Sheng Yuan
As network service companies such as social media become the "new favorite" of Silicon Valley and the "new favorite" of venture capital, more and more people in the industry are beginning to question whether such a trend will hinder true technological innovation.
According to an article written by the US tech columnist Christopher Mims in The Wall Street Journal, the status quo shows that the valley has started to decline.
Another venture capital firm believes that the current wind has left Silicon Valley lost its way, and in the entrepreneurial world money is no longer flowing where it should go.
Investment direction shift
It's not hard, according to Sims, that social networking lets you send irrelevant words such as "yo" to your contacts, but based on the current situation, you can come to the conclusion that Silicon Valley has begun to decline It's Seems to have abandoned the entire Bay Area to solve any problem other than its own problems. This afflicts young people who start startups.
Silicon Valley innovator Steve Blank has also published an article on his blog that "Facebook is ruining the Silicon Valley." He said that despite the growing number of startups emerging in sensing, robotics, medical devices, and life sciences, venture capital firms seem to be only interested in whether they can run on tablets or smartphones.
Sims suggested that for science and technology development, this is a bit "unfair". Google, Facebook and Uber Have they changed or will likely change the industry?
Yatin Mundkur, a partner at Artiman in Palo Alto, Calif., Said: "Do you think innovation is more than 20 years old?" Mondik says innovation means changing basic research and development in life , Such as energy, medicine or food safety, not just optimizing the advertising platform.
At present, the entire advertising market in the United States is estimated at about 100 billion U.S. dollars each year, with a global figure of nearly 500 billion U.S. dollars and a U.S. GDP of more than 16 trillion U.S. dollars. This means that the total amount of advertising revenue a startup that each VC supports will be only 0.6% of the economy. In terms of employment, the number of employees in the advertising economy-related industries is only a few million.
However, the quest for advertising revenue still leaves many start-ups in the pursuit of size first, and calculates how to make money from users once they attract eyeballs.
Muntk said that the problem is not with entrepreneurs, but venture capitalists who invest, which leads to distortions in the way the society allocates capital.
Blank, said Facebook's listing of investor formula to make adjustments, the return on investment in social media, fast and impressive, which seriously affect the preferences of investors. Venture companies are now larger than ever before and many are over $ 1 billion. Therefore, they need more betting.
According to the American Association of Venture Capitalists, the total venture capital inflow into the software industry in 2013 was $ 11 billion, the highest level since 2000, close to the peak of the last tech bubble.

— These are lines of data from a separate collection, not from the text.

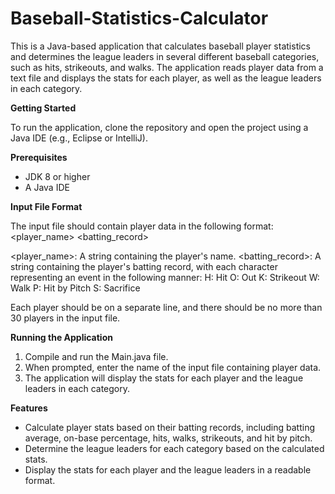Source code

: # Baseball-Statistics-Calculator
This is a Java-based application that calculates baseball player statistics and determines the league leaders in several different baseball categories, such as hits, strikeouts, and walks. The application reads player data from a text file and displays the stats for each player, as well as the league leaders in each category.

**Getting Started**

To run the application, clone the repository and open the project using a Java IDE (e.g., Eclipse or IntelliJ).

**Prerequisites**

- JDK 8 or higher
- A Java IDE

**Input File Format**

The input file should contain player data in the following format:
<player_name> <batting_record>

  <player_name>: A string containing the player's name.
  <batting_record>: A string containing the player's batting record, with each character representing an event in the following manner:
  H: Hit
  O: Out
  K: Strikeout
  W: Walk
  P: Hit by Pitch
  S: Sacrifice
  
 Each player should be on a separate line, and there should be no more than 30 players in the input file.
 
**Running the Application**

1) Compile and run the Main.java file.
2) When prompted, enter the name of the input file containing player data.
3) The application will display the stats for each player and the league leaders in each category.

**Features**

- Calculate player stats based on their batting records, including batting average, on-base percentage, hits, walks, strikeouts, and hit by pitch.
- Determine the league leaders for each category based on the calculated stats.
- Display the stats for each player and the league leaders in a readable format.
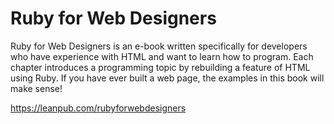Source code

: # Ruby for Web Designers

Ruby for Web Designers is an e-book written specifically for developers who have experience with HTML and want to learn how to program. Each chapter introduces a programming topic by rebuilding a feature of HTML using Ruby. If you have ever built a web page, the examples in this book will make sense!

https://leanpub.com/rubyforwebdesigners
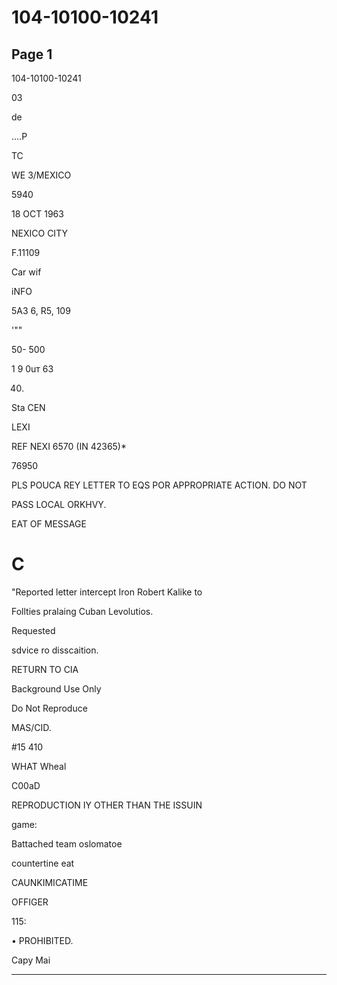 # 104-10100-10241

## Page 1

104-10100-10241

03

de

....P

TC

WE 3/MEXICO

5940

18 OCT 1963

NEXICO CITY

F.11109

Car wif

iNFO

5A3 6, R5, 109

'""

50- 500

1 9 0uт 63

40.

Sta CEN

LEXI

REF NEXI 6570 (IN 42365)*

76950

PLS POUCA REY LETTER TO EQS POR APPROPRIATE ACTION. DO NOT

PASS LOCAL ORKHVY.

EAT OF MESSAGE

# C

"Reported letter intercept Iron Robert Kalike to

Follties pralaing Cuban Levolutios.

Requested

sdvice ro disscaition.

RETURN TO CIA

Background Use Only

Do Not Reproduce

MAS/CID.

#15 410

WHAT Wheal

C00aD

REPRODUCTION IY OTHER THAN THE ISSUIN

game:

Battached team oslomatoe

countertine eat

CAUNKIMICATIME

OFFIGER

115:

• PROHIBITED.

Capy Mai

---

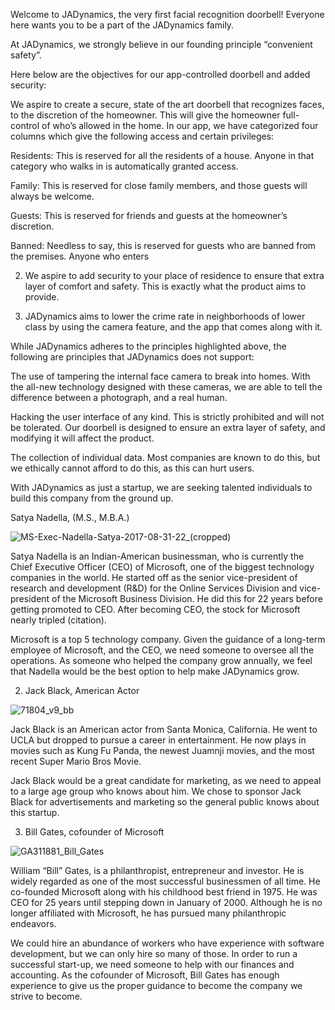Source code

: Welcome to JADynamics, the very first facial recognition doorbell! Everyone here wants you to be a part of the JADynamics family.

At JADynamics, we strongly believe in our founding principle “convenient safety”. 

Here below are the objectives for our app-controlled doorbell and added security:

We aspire to create a secure, state of the art doorbell that recognizes faces, to the discretion of the homeowner. This will give the homeowner full-control of who’s allowed in the home. In our app, we have categorized four columns which give the following access and certain privileges:

Residents: This is reserved for all the residents of a house. Anyone in that category who walks in is automatically granted access.

Family: This is reserved for close family members, and those guests will always be welcome.

Guests: This is reserved for friends and guests at the homeowner’s discretion.

Banned: Needless to say, this is reserved for guests who are banned from the premises. Anyone who enters

2. We aspire to add security to your place of residence to ensure that extra layer of comfort and safety. This is exactly what the product aims to provide.

3. JADynamics aims to lower the crime rate in neighborhoods of lower class by using the camera feature, and the app that comes along with it.



While JADynamics adheres to the principles highlighted above, the following are principles that JADynamics does not support:

The use of tampering the internal face camera to break into homes. With the all-new technology designed with these cameras, we are able to tell the difference between a photograph, and a real human.

Hacking the user interface of any kind. This is strictly prohibited and will not be tolerated. Our doorbell is designed to ensure an extra layer of safety, and modifying it will affect the product.

The collection of individual data. Most companies are known to do this, but we ethically cannot afford to do this, as this can hurt users.



With JADynamics as just a startup, we are seeking talented individuals to build this company from the ground up. 

Satya Nadella, (M.S., M.B.A.)

![MS-Exec-Nadella-Satya-2017-08-31-22_(cropped)](https://user-images.githubusercontent.com/111559647/233813128-a8db29b2-8242-4b96-955d-8a85aa9e05f5.jpg)

Satya Nadella is an Indian-American businessman, who is currently the Chief Executive Officer (CEO) of Microsoft, one of the biggest technology companies in the world. He started off as the senior vice-president of research and development (R&D) for the Online Services Division and vice-president of the Microsoft Business Division. He did this for 22 years before getting promoted to CEO. After becoming CEO, the stock for Microsoft nearly tripled (citation).

Microsoft is a top 5 technology company. Given the guidance of a long-term employee of Microsoft, and the CEO, we need someone to oversee all the operations. As someone who helped the company grow annually, we feel that Nadella would be the best option to help make JADynamics grow.

2. Jack Black, American Actor

![71804_v9_bb](https://user-images.githubusercontent.com/111559647/233813136-ca57e0bd-71fb-4aab-bc1c-dd28881ea50a.jpg)

Jack Black is an American actor from Santa Monica, California. He went to UCLA but dropped to pursue a career in entertainment. He now plays in movies such as Kung Fu Panda, the newest Juamnji movies, and the most recent Super Mario Bros Movie.

Jack Black would be a great candidate for marketing, as we need to appeal to a large age group who knows about him. We chose to sponsor Jack Black for advertisements and marketing so the general public knows about this startup.

3. Bill Gates, cofounder of Microsoft

![GA311881_Bill_Gates](https://user-images.githubusercontent.com/111559647/233813138-e881d05d-6218-48ad-8d13-2e5c8cc6f072.jpg)

William “Bill” Gates, is a philanthropist, entrepreneur and investor. He is widely regarded as one of the most successful businessmen of all time. He co-founded Microsoft along with his childhood best friend in 1975. He was CEO for 25 years until stepping down in January of 2000. Although he is no longer affiliated with Microsoft, he has pursued many philanthropic endeavors.

We could hire an abundance of workers who have experience with software development, but we can only hire so many of those. In order to run a successful start-up, we need someone to help with our finances and accounting. As the cofounder of Microsoft, Bill Gates has enough experience to give us the proper guidance to become the company we strive to become.
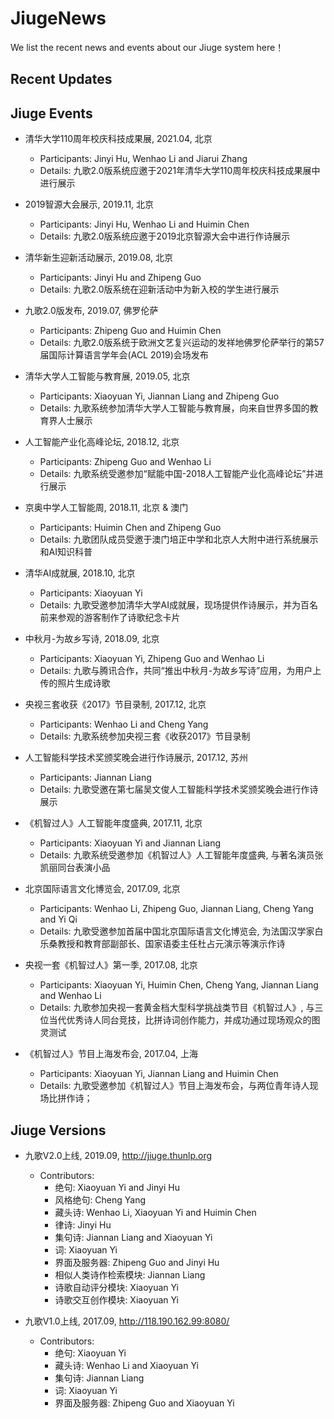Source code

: # JiugeNews
We list the recent news and events about our Jiuge system here！

## Recent Updates

## Jiuge Events

- 清华大学110周年校庆科技成果展, 2021.04, 北京
	- Participants: Jinyi Hu, Wenhao Li and Jiarui Zhang
	- Details: 九歌2.0版系统应邀于2021年清华大学110周年校庆科技成果展中进行展示


- 2019智源大会展示, 2019.11, 北京
	- Participants: Jinyi Hu, Wenhao Li and Huimin Chen
	- Details: 九歌2.0版系统应邀于2019北京智源大会中进行作诗展示


- 清华新生迎新活动展示, 2019.08, 北京
	- Participants: Jinyi Hu and Zhipeng Guo
	- Details: 九歌2.0版系统在迎新活动中为新入校的学生进行展示


- 九歌2.0版发布, 2019.07, 佛罗伦萨 
	- Participants: Zhipeng Guo and Huimin Chen
	- Details: 九歌2.0版系统于欧洲文艺复兴运动的发祥地佛罗伦萨举行的第57届国际计算语言学年会(ACL 2019)会场发布


- 清华大学人工智能与教育展, 2019.05, 北京
	- Participants:  Xiaoyuan Yi, Jiannan Liang and Zhipeng Guo 
	- Details: 九歌系统参加清华大学人工智能与教育展，向来自世界多国的教育界人士展示


- 人工智能产业化高峰论坛, 2018.12, 北京
	- Participants: Zhipeng Guo and Wenhao Li
	- Details: 九歌系统受邀参加“赋能中国-2018人工智能产业化高峰论坛”并进行展示


- 京奥中学人工智能周, 2018.11, 北京 & 澳门
	- Participants: Huimin Chen and Zhipeng Guo
	- Details: 九歌团队成员受邀于澳门培正中学和北京人大附中进行系统展示和AI知识科普


- 清华AI成就展, 2018.10, 北京
	- Participants: Xiaoyuan Yi
	- Details: 九歌受邀参加清华大学AI成就展，现场提供作诗展示，并为百名前来参观的游客制作了诗歌纪念卡片


- 中秋月-为故乡写诗, 2018.09, 北京
	- Participants: Xiaoyuan Yi, Zhipeng Guo and Wenhao Li
	- Details: 九歌与腾讯合作，共同“推出中秋月-为故乡写诗”应用，为用户上传的照片生成诗歌


- 央视三套收获《2017》节目录制, 2017.12, 北京
	- Participants: Wenhao Li and Cheng Yang
	- Details: 九歌系统参加央视三套《收获2017》节目录制


- 人工智能科学技术奖颁奖晚会进行作诗展示, 2017.12, 苏州
	- Participants: Jiannan Liang
	- Details: 九歌受邀在第七届吴文俊人工智能科学技术奖颁奖晚会进行作诗展示


- 《机智过人》人工智能年度盛典, 2017.11, 北京
	- Participants: Xiaoyuan Yi and Jiannan Liang
	- Details: 九歌系统受邀参加《机智过人》人工智能年度盛典, 与著名演员张凯丽同台表演小品


- 北京国际语言文化博览会, 2017.09, 北京
	- Participants: Wenhao Li, Zhipeng Guo, Jiannan Liang, Cheng Yang and Yi Qi
	- Details: 九歌受邀参加首届中国北京国际语言文化博览会, 为法国汉学家白乐桑教授和教育部副部长、国家语委主任杜占元演示等演示作诗


- 央视一套《机智过人》第一季, 2017.08, 北京
	- Participants: Xiaoyuan Yi, Huimin Chen, Cheng Yang, Jiannan Liang and Wenhao Li
	- Details: 九歌参加央视一套黄金档大型科学挑战类节目《机智过人》, 与三位当代优秀诗人同台竞技，比拼诗词创作能力，并成功通过现场观众的图灵测试


- 《机智过人》节目上海发布会, 2017.04, 上海
	- Participants: Xiaoyuan Yi, Jiannan Liang and Huimin Chen
	- Details: 九歌受邀参加《机智过人》节目上海发布会，与两位青年诗人现场比拼作诗；

## Jiuge Versions

- 九歌V2.0上线, 2019.09, http://jiuge.thunlp.org
	- Contributors:
		- 绝句: Xiaoyuan Yi and Jinyi Hu
		- 风格绝句: Cheng Yang
		- 藏头诗: Wenhao Li, Xiaoyuan Yi and Huimin Chen
		- 律诗: Jinyi Hu
		- 集句诗: Jiannan Liang and Xiaoyuan Yi
		- 词: Xiaoyuan Yi
		- 界面及服务器: Zhipeng Guo and Jinyi Hu
		- 相似人类诗作检索模块: Jiannan Liang
		- 诗歌自动评分模块: Xiaoyuan Yi
		- 诗歌交互创作模块: Xiaoyuan Yi


- 九歌V1.0上线, 2017.09, http://118.190.162.99:8080/
	- Contributors:
		- 绝句: Xiaoyuan Yi
		- 藏头诗: Wenhao Li and Xiaoyuan Yi
		- 集句诗: Jiannan Liang
		- 词: Xiaoyuan Yi
		- 界面及服务器: Zhipeng Guo and Xiaoyuan Yi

Among them, the software company dropped 37% of all venture capital, which is the highest since 1995 when PricewaterhouseCoopers began collecting data. Last year, VC invested a total of 29.4 billion U.S. dollars in 3,995 projects, an increase of 7% over 2012.
Basic innovation blocked?
"Should Uber get $ 1.2 billion?" Muntk said, "How many start-ups can this fund?" Uber, the US Internet hit application, announced a new round of $ 1.2 billion in financing in early June, valuing the company at $ 18.2 billion USD, becoming one of the highest-valued startups in Silicon Valley.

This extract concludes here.